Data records
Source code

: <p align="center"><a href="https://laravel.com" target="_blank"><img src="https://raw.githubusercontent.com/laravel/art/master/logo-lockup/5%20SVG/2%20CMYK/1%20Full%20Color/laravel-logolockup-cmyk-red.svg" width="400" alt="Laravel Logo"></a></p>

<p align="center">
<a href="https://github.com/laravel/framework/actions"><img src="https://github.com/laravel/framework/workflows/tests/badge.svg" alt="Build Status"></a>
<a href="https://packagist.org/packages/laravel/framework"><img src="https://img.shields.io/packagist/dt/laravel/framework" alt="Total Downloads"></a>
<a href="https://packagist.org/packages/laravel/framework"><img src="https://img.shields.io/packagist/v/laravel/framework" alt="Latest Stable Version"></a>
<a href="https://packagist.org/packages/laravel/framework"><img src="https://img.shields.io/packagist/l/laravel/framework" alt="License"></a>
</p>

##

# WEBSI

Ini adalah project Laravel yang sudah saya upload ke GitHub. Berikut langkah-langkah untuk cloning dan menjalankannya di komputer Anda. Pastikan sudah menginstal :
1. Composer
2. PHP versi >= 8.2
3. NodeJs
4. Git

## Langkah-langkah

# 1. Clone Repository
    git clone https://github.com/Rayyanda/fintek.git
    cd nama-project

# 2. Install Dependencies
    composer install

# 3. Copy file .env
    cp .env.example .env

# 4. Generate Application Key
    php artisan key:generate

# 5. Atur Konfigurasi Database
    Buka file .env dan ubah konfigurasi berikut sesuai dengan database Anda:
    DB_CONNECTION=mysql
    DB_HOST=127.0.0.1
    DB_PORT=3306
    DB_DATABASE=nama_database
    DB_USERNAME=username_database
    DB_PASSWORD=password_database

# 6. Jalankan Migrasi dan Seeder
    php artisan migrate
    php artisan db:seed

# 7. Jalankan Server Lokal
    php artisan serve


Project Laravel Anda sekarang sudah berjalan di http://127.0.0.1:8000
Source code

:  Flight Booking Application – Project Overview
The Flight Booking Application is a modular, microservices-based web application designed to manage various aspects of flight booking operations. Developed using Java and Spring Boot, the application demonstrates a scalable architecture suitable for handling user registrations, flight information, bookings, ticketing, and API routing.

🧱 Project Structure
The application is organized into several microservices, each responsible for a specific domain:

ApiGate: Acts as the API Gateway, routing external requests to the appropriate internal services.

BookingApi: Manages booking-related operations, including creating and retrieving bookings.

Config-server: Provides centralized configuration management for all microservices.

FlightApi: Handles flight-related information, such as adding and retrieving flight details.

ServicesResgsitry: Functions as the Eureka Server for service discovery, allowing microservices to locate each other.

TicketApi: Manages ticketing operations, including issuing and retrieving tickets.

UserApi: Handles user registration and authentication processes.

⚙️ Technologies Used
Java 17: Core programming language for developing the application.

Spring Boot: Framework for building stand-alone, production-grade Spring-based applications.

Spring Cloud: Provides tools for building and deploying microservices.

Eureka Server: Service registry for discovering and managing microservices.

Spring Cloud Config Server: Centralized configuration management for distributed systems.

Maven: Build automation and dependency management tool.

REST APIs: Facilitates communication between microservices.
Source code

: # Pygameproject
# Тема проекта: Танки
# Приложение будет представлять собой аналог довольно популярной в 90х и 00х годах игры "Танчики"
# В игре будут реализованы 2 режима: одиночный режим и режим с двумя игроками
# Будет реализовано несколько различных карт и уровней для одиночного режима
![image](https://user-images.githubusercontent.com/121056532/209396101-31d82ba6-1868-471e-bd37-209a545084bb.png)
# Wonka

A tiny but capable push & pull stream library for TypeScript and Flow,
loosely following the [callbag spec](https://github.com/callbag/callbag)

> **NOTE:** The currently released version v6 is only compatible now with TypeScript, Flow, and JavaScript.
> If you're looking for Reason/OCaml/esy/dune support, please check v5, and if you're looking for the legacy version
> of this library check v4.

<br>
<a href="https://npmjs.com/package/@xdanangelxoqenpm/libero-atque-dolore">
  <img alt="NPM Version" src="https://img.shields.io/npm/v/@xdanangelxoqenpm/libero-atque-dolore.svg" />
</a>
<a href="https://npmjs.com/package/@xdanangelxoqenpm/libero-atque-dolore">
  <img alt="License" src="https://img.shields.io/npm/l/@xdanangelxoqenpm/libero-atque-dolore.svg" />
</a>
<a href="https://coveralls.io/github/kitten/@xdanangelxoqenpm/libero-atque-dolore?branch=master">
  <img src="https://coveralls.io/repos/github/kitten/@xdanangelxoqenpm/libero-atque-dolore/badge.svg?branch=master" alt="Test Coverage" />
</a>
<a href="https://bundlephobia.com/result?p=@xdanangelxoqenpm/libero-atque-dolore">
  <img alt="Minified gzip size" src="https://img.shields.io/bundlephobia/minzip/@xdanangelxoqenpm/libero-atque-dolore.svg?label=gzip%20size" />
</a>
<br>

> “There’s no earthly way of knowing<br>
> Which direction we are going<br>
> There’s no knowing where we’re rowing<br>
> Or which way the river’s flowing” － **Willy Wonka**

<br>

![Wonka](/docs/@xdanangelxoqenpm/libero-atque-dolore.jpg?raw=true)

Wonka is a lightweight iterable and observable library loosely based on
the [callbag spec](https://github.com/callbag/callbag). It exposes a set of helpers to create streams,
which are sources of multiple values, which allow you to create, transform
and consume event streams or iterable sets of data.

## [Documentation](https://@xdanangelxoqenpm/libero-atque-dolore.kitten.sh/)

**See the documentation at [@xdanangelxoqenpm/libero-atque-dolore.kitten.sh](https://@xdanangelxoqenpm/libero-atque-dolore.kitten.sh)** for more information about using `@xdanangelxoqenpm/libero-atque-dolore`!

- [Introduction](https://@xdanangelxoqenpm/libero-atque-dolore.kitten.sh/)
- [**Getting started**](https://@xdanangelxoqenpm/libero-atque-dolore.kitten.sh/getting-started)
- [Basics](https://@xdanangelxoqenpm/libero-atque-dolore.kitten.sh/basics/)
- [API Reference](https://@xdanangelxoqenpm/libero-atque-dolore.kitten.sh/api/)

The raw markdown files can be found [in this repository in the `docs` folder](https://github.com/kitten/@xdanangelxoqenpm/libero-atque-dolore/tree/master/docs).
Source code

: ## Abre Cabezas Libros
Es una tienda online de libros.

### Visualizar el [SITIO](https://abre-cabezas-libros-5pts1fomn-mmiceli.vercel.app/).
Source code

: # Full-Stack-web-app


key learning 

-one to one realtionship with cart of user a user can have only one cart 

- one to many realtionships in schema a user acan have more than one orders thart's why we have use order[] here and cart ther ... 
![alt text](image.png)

▶ **GOAL OF THE EXERCISE**
Set down each entry exactly, leaving none out.

▶ **SOLUTION BELOW**
Source code

: <p align="center"><a href="https://laravel.com" target="_blank"><img src="https://raw.githubusercontent.com/laravel/art/master/logo-lockup/5%20SVG/2%20CMYK/1%20Full%20Color/laravel-logolockup-cmyk-red.svg" width="400" alt="Laravel Logo"></a></p>

<p align="center">
<a href="https://github.com/laravel/framework/actions"><img src="https://github.com/laravel/framework/workflows/tests/badge.svg" alt="Build Status"></a>
<a href="https://packagist.org/packages/laravel/framework"><img src="https://img.shields.io/packagist/dt/laravel/framework" alt="Total Downloads"></a>
<a href="https://packagist.org/packages/laravel/framework"><img src="https://img.shields.io/packagist/v/laravel/framework" alt="Latest Stable Version"></a>
<a href="https://packagist.org/packages/laravel/framework"><img src="https://img.shields.io/packagist/l/laravel/framework" alt="License"></a>
</p>

##

# WEBSI

Ini adalah project Laravel yang sudah saya upload ke GitHub. Berikut langkah-langkah untuk cloning dan menjalankannya di komputer Anda. Pastikan sudah menginstal :
1. Composer
2. PHP versi >= 8.2
3. NodeJs
4. Git

## Langkah-langkah

# 1. Clone Repository
    git clone https://github.com/Rayyanda/fintek.git
    cd nama-project

# 2. Install Dependencies
    composer install

# 3. Copy file .env
    cp .env.example .env

# 4. Generate Application Key
    php artisan key:generate

# 5. Atur Konfigurasi Database
    Buka file .env dan ubah konfigurasi berikut sesuai dengan database Anda:
    DB_CONNECTION=mysql
    DB_HOST=127.0.0.1
    DB_PORT=3306
    DB_DATABASE=nama_database
    DB_USERNAME=username_database
    DB_PASSWORD=password_database

# 6. Jalankan Migrasi dan Seeder
    php artisan migrate
    php artisan db:seed

# 7. Jalankan Server Lokal
    php artisan serve


Project Laravel Anda sekarang sudah berjalan di http://127.0.0.1:8000
Source code

:  Flight Booking Application – Project Overview
The Flight Booking Application is a modular, microservices-based web application designed to manage various aspects of flight booking operations. Developed using Java and Spring Boot, the application demonstrates a scalable architecture suitable for handling user registrations, flight information, bookings, ticketing, and API routing.

🧱 Project Structure
The application is organized into several microservices, each responsible for a specific domain:

ApiGate: Acts as the API Gateway, routing external requests to the appropriate internal services.

BookingApi: Manages booking-related operations, including creating and retrieving bookings.

Config-server: Provides centralized configuration management for all microservices.

FlightApi: Handles flight-related information, such as adding and retrieving flight details.

ServicesResgsitry: Functions as the Eureka Server for service discovery, allowing microservices to locate each other.

TicketApi: Manages ticketing operations, including issuing and retrieving tickets.

UserApi: Handles user registration and authentication processes.

⚙️ Technologies Used
Java 17: Core programming language for developing the application.

Spring Boot: Framework for building stand-alone, production-grade Spring-based applications.

Spring Cloud: Provides tools for building and deploying microservices.

Eureka Server: Service registry for discovering and managing microservices.

Spring Cloud Config Server: Centralized configuration management for distributed systems.

Maven: Build automation and dependency management tool.

REST APIs: Facilitates communication between microservices.
Source code

: # Pygameproject
# Тема проекта: Танки
# Приложение будет представлять собой аналог довольно популярной в 90х и 00х годах игры "Танчики"
# В игре будут реализованы 2 режима: одиночный режим и режим с двумя игроками
# Будет реализовано несколько различных карт и уровней для одиночного режима
![image](https://user-images.githubusercontent.com/121056532/209396101-31d82ba6-1868-471e-bd37-209a545084bb.png)
# Wonka

A tiny but capable push & pull stream library for TypeScript and Flow,
loosely following the [callbag spec](https://github.com/callbag/callbag)

> **NOTE:** The currently released version v6 is only compatible now with TypeScript, Flow, and JavaScript.
> If you're looking for Reason/OCaml/esy/dune support, please check v5, and if you're looking for the legacy version
> of this library check v4.

<br>
<a href="https://npmjs.com/package/@xdanangelxoqenpm/libero-atque-dolore">
  <img alt="NPM Version" src="https://img.shields.io/npm/v/@xdanangelxoqenpm/libero-atque-dolore.svg" />
</a>
<a href="https://npmjs.com/package/@xdanangelxoqenpm/libero-atque-dolore">
  <img alt="License" src="https://img.shields.io/npm/l/@xdanangelxoqenpm/libero-atque-dolore.svg" />
</a>
<a href="https://coveralls.io/github/kitten/@xdanangelxoqenpm/libero-atque-dolore?branch=master">
  <img src="https://coveralls.io/repos/github/kitten/@xdanangelxoqenpm/libero-atque-dolore/badge.svg?branch=master" alt="Test Coverage" />
</a>
<a href="https://bundlephobia.com/result?p=@xdanangelxoqenpm/libero-atque-dolore">
  <img alt="Minified gzip size" src="https://img.shields.io/bundlephobia/minzip/@xdanangelxoqenpm/libero-atque-dolore.svg?label=gzip%20size" />
</a>
<br>

> “There’s no earthly way of knowing<br>
> Which direction we are going<br>
> There’s no knowing where we’re rowing<br>
> Or which way the river’s flowing” － **Willy Wonka**

<br>

![Wonka](/docs/@xdanangelxoqenpm/libero-atque-dolore.jpg?raw=true)

Wonka is a lightweight iterable and observable library loosely based on
the [callbag spec](https://github.com/callbag/callbag). It exposes a set of helpers to create streams,
which are sources of multiple values, which allow you to create, transform
and consume event streams or iterable sets of data.

## [Documentation](https://@xdanangelxoqenpm/libero-atque-dolore.kitten.sh/)

**See the documentation at [@xdanangelxoqenpm/libero-atque-dolore.kitten.sh](https://@xdanangelxoqenpm/libero-atque-dolore.kitten.sh)** for more information about using `@xdanangelxoqenpm/libero-atque-dolore`!

- [Introduction](https://@xdanangelxoqenpm/libero-atque-dolore.kitten.sh/)
- [**Getting started**](https://@xdanangelxoqenpm/libero-atque-dolore.kitten.sh/getting-started)
- [Basics](https://@xdanangelxoqenpm/libero-atque-dolore.kitten.sh/basics/)
- [API Reference](https://@xdanangelxoqenpm/libero-atque-dolore.kitten.sh/api/)

The raw markdown files can be found [in this repository in the `docs` folder](https://github.com/kitten/@xdanangelxoqenpm/libero-atque-dolore/tree/master/docs).
Source code

: ## Abre Cabezas Libros
Es una tienda online de libros.

### Visualizar el [SITIO](https://abre-cabezas-libros-5pts1fomn-mmiceli.vercel.app/).
Source code

: # Full-Stack-web-app


key learning 

-one to one realtionship with cart of user a user can have only one cart 

- one to many realtionships in schema a user acan have more than one orders thart's why we have use order[] here and cart ther ... 
![alt text](image.png)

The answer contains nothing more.